When we were on the bus coming back to New York from West Virginia, I couldn't stand the thought of coming home to Mom broke. I had four bucks when that crap game started on the bus floor...
...When we pulled up in front of the Woodside Hotel everybody was broke and crying. I was filthy dirty and had holes in the knees of my stockings, but I had sixteen hundred bucks and some change.
I gave some of the cats in the band enough loot to eat with and for car fare. But not Rushing. I didn't give him back a dime. ..."
While with the Basie band in France, Buddy Tate got the wrong interpreter...
"We went to Lyon, and Jimmy Rushing says, "Now, don't worry about the language problem. I'll order for you, I'm over here all the time." So we go into this restaurant and I decide I wanted some veal chops, so Jimmy talked to the waitress. She went away and we waited and waited. Then she comes back with six hard boiled eggs. I can't tell you what name I called him.
So he gets to talking again and she goes back and she come with more eggs -- fried! I called him some more names I can't repeat, and Rush says, "Well, she can't speak English. She's just not getting it right." The waitress was listening to us arguing back and forth, and then she says, "Excuse me, what would you like to have?" Speaking better English than either of us!" (Bill Crow / 'Jazz Anecdotes')
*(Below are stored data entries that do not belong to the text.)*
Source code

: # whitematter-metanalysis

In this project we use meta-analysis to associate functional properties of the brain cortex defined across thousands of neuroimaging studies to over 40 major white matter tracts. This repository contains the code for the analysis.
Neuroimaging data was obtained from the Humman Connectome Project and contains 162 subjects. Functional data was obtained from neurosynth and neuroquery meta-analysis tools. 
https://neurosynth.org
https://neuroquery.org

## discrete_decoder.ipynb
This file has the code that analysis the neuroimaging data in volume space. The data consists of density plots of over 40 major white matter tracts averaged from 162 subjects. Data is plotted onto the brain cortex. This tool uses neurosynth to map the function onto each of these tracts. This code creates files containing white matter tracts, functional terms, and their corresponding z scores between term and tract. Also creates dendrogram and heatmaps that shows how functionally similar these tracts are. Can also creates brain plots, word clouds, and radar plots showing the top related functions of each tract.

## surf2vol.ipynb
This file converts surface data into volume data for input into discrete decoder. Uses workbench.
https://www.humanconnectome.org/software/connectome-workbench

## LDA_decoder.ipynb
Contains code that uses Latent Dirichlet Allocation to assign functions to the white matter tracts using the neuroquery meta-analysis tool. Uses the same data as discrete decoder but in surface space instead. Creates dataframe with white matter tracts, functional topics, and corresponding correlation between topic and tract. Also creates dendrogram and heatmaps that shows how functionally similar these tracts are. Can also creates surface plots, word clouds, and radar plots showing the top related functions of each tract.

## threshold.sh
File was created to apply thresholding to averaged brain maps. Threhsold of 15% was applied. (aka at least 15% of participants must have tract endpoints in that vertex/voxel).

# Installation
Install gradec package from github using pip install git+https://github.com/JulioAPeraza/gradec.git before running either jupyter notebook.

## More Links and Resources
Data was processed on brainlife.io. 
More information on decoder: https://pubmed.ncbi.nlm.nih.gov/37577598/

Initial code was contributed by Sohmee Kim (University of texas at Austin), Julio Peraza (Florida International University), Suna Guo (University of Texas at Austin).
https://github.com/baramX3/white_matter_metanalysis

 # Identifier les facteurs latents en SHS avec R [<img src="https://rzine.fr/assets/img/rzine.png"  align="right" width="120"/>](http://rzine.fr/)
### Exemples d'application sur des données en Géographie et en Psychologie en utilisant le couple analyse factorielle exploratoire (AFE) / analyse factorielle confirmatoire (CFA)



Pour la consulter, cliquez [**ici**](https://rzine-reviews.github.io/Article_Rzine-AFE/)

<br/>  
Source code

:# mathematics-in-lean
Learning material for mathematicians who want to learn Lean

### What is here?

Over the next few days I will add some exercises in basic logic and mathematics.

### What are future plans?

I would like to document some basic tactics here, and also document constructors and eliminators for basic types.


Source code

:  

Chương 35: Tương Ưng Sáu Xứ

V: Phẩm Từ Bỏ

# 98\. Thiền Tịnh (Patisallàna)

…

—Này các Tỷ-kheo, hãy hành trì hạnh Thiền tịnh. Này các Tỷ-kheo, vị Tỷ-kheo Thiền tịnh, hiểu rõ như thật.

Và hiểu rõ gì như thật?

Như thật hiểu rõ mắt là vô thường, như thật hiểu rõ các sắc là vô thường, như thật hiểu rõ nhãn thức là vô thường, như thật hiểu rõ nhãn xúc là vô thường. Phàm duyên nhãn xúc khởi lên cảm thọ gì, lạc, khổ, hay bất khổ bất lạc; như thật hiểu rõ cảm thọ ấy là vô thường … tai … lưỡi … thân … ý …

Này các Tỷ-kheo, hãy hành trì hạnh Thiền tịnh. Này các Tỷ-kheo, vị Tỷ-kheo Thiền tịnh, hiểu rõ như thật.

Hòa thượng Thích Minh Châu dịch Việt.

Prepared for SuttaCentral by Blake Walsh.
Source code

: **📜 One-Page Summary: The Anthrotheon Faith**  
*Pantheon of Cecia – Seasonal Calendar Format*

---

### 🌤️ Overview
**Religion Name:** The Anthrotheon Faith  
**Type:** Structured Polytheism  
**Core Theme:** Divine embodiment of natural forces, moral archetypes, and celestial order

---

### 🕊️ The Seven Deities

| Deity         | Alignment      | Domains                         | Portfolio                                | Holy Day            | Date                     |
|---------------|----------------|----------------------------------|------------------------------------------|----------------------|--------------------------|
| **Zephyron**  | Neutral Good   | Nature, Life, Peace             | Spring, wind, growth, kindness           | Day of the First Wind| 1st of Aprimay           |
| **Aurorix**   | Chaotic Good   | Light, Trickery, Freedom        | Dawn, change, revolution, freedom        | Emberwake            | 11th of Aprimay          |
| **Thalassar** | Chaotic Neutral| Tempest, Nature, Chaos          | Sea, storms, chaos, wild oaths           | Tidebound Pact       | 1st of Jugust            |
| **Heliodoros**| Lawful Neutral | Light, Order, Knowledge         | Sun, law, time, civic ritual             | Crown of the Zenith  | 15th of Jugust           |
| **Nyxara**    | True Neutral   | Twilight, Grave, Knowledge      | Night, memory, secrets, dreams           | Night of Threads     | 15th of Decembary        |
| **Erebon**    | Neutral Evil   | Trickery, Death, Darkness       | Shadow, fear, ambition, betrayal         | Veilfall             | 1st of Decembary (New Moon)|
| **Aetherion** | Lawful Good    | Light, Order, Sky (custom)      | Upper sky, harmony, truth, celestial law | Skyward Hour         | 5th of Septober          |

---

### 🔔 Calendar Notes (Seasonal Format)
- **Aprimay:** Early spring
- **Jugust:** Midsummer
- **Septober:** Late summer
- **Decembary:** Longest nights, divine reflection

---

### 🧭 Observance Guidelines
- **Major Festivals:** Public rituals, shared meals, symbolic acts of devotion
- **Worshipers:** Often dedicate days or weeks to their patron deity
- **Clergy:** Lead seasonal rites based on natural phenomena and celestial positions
Jimmy and vocalist Ethel Ennis in Germany
In Bill Crow's book, Basie tells about playing a prank while with the Blue Devils in Dallas:
"Jimmy Rushing got in touch with a girlfriend of his who worked in a restaurant, and during a certain time of day he could go around there and get himself a free meal. I had been there and had seen him do it a few times. So one day while he was fooling around in the pool room or somewhere I got hungry and slipped around there and told his girlfriend that Jimmy said he won't be around today and said for me to eat his meal. I ate my head off and cut out, and later on he went around there and sat at the table. She kept walking by without bringing him anything. At first he thought she was just busy and then he started wondering. She finally came and stood looking at him.
"Hey, what you doing here?"
"Aw now, baby. Don't I come here every day?"
"Yes," she said, "but you sent Basie around here."
"What?"
I don't even have to imagine the look on his face. I know that bulb began to light up right there.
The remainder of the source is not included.